„Also der ‚arme Ritter‘ ist wieder in Szene gegangen?“ fragte Jewgenij Pawlowitsch, an Aglaja herantretend.

Doch diese maß ihn zur größten Verwunderung des Fürsten nur mit erstaunt fragendem Blick, als wolle sie sagen, daß zwischen ihnen doch wohl nie vom ‚armen Ritter‘ die Rede gewesen sein könne und sie seine Frage überhaupt nicht verstehe.

„Aber es ist doch zu spät, jetzt ist es doch viel zu spät, noch in die Stadt zu schicken, um den Puschkin zu kaufen!“ bemühte sich Koljä, die Generalin, mit der er sich wieder stritt, von ihrem Vorhaben abzubringen. „Glauben Sie mir doch endlich, ich sage es Ihnen zum dreitausendstenmal: es ist heute viel zu spät dazu!“

„Ja, heute ist es allerdings zu spät, noch in die Stadt zu schicken,“ pflichtete ihm Jewgenij Pawlowitsch, der sich von Aglaja möglichst schnell abwandte, bei. „Auch, glaube ich, dürften die Läden in Petersburg schon geschlossen sein, die Uhr geht bereits auf neun,“ sagte er nach einem Blick auf seine Taschenuhr.

„Und in der vornehmen Welt ist’s ja auch gar nicht Sitte, sich so lebhaft für Literatur zu interessieren!

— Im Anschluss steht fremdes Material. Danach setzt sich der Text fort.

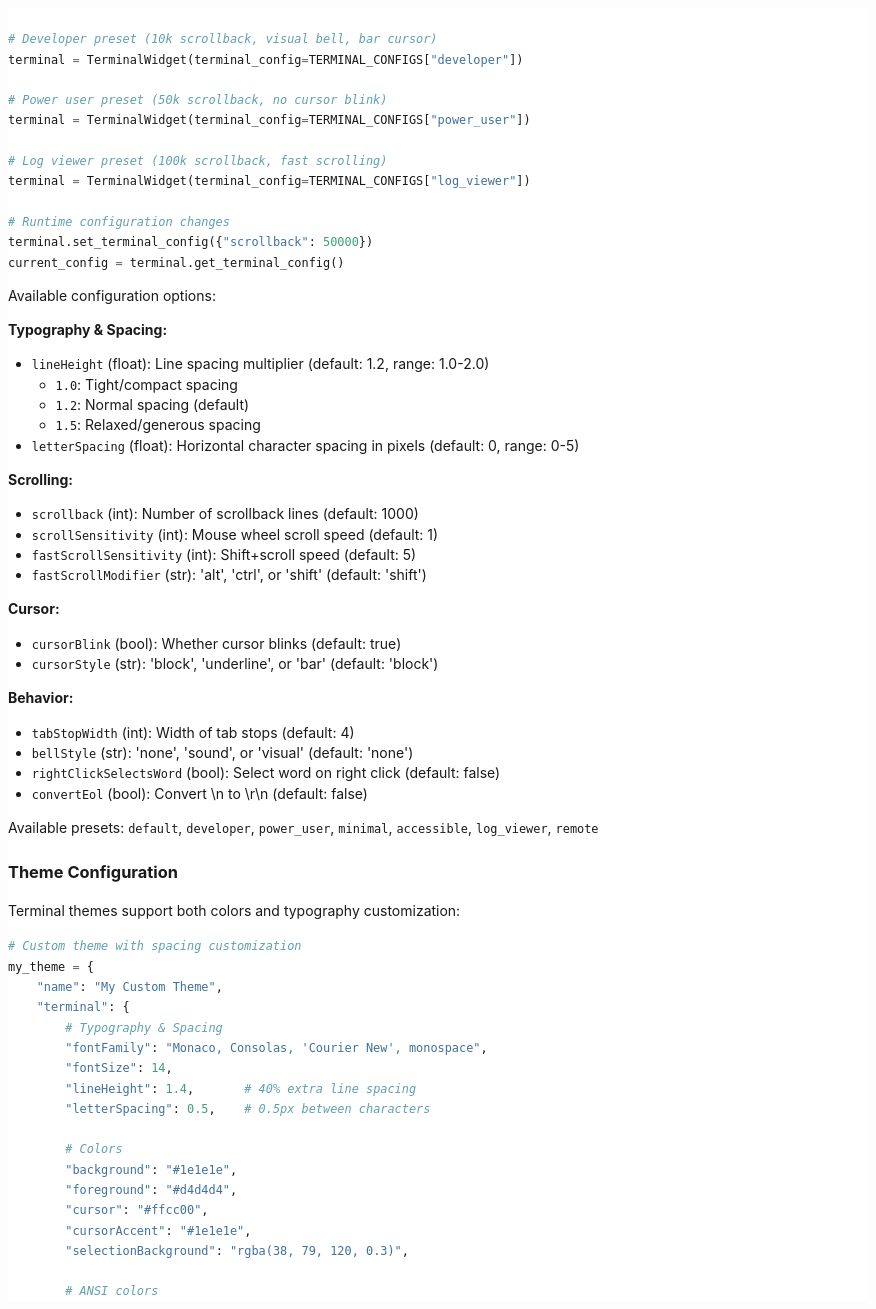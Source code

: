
 ```python

# Developer preset (10k scrollback, visual bell, bar cursor)
terminal = TerminalWidget(terminal_config=TERMINAL_CONFIGS["developer"])

# Power user preset (50k scrollback, no cursor blink)
terminal = TerminalWidget(terminal_config=TERMINAL_CONFIGS["power_user"])

# Log viewer preset (100k scrollback, fast scrolling)
terminal = TerminalWidget(terminal_config=TERMINAL_CONFIGS["log_viewer"])

# Runtime configuration changes
terminal.set_terminal_config({"scrollback": 50000})
current_config = terminal.get_terminal_config()
```

Available configuration options:

**Typography & Spacing:**
- `lineHeight` (float): Line spacing multiplier (default: 1.2, range: 1.0-2.0)
  - `1.0`: Tight/compact spacing
  - `1.2`: Normal spacing (default)
  - `1.5`: Relaxed/generous spacing
- `letterSpacing` (float): Horizontal character spacing in pixels (default: 0, range: 0-5)

**Scrolling:**
- `scrollback` (int): Number of scrollback lines (default: 1000)
- `scrollSensitivity` (int): Mouse wheel scroll speed (default: 1)
- `fastScrollSensitivity` (int): Shift+scroll speed (default: 5)
- `fastScrollModifier` (str): 'alt', 'ctrl', or 'shift' (default: 'shift')

**Cursor:**
- `cursorBlink` (bool): Whether cursor blinks (default: true)
- `cursorStyle` (str): 'block', 'underline', or 'bar' (default: 'block')

**Behavior:**
- `tabStopWidth` (int): Width of tab stops (default: 4)
- `bellStyle` (str): 'none', 'sound', or 'visual' (default: 'none')
- `rightClickSelectsWord` (bool): Select word on right click (default: false)
- `convertEol` (bool): Convert \n to \r\n (default: false)

Available presets: `default`, `developer`, `power_user`, `minimal`, `accessible`, `log_viewer`, `remote`

### Theme Configuration

Terminal themes support both colors and typography customization:

```python
# Custom theme with spacing customization
my_theme = {
    "name": "My Custom Theme",
    "terminal": {
        # Typography & Spacing
        "fontFamily": "Monaco, Consolas, 'Courier New', monospace",
        "fontSize": 14,
        "lineHeight": 1.4,       # 40% extra line spacing
        "letterSpacing": 0.5,    # 0.5px between characters

        # Colors
        "background": "#1e1e1e",
        "foreground": "#d4d4d4",
        "cursor": "#ffcc00",
        "cursorAccent": "#1e1e1e",
        "selectionBackground": "rgba(38, 79, 120, 0.3)",

        # ANSI colors
```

Fragen Sie mal Jewgenij Pawlowitsch. Das fashionabelste ist heutzutage, in einem gelben Char-à-bancs mit roten Rädern spazieren zu fahren.“

„Schon wieder ein Zitat, Koljä!“ seufzte Adelaida in komischer Verzweiflung.

„Aber ich bitt’ Sie, er spricht ja doch nie anders als in Zitaten,“ versetzte Jewgenij Pawlowitsch. „Mitunter kann man ganze Phrasen der ‚Kritischen Rundschau‘ von ihm wiederhören. Ich habe schon lange das Vergnügen, Nikolai Ardalionytschs Redeweise zu kennen; doch diesmal war es kein Zitat, sondern eine nicht mißzuverstehende Anspielung auf meinen gelben Char-à-bancs mit roten Rädern. Nur haben Sie sich damit leider ein wenig verspätet, denn ich habe meinen Wagen bereits umgetauscht.“

Der Fürst hörte Radomskij mit großem Interesse zu. Er fand, daß Jewgenij Pawlowitsch sich ganz vorzüglich hielt, und namentlich gefiel ihm außer seiner Bescheidenheit und Scherzhaftigkeit, daß er so freundschaftlich mit Koljä sprach, wie mit einem völlig Gleichstehenden, und obgleich dieser ihn doch offenbar hatte foppen wollen.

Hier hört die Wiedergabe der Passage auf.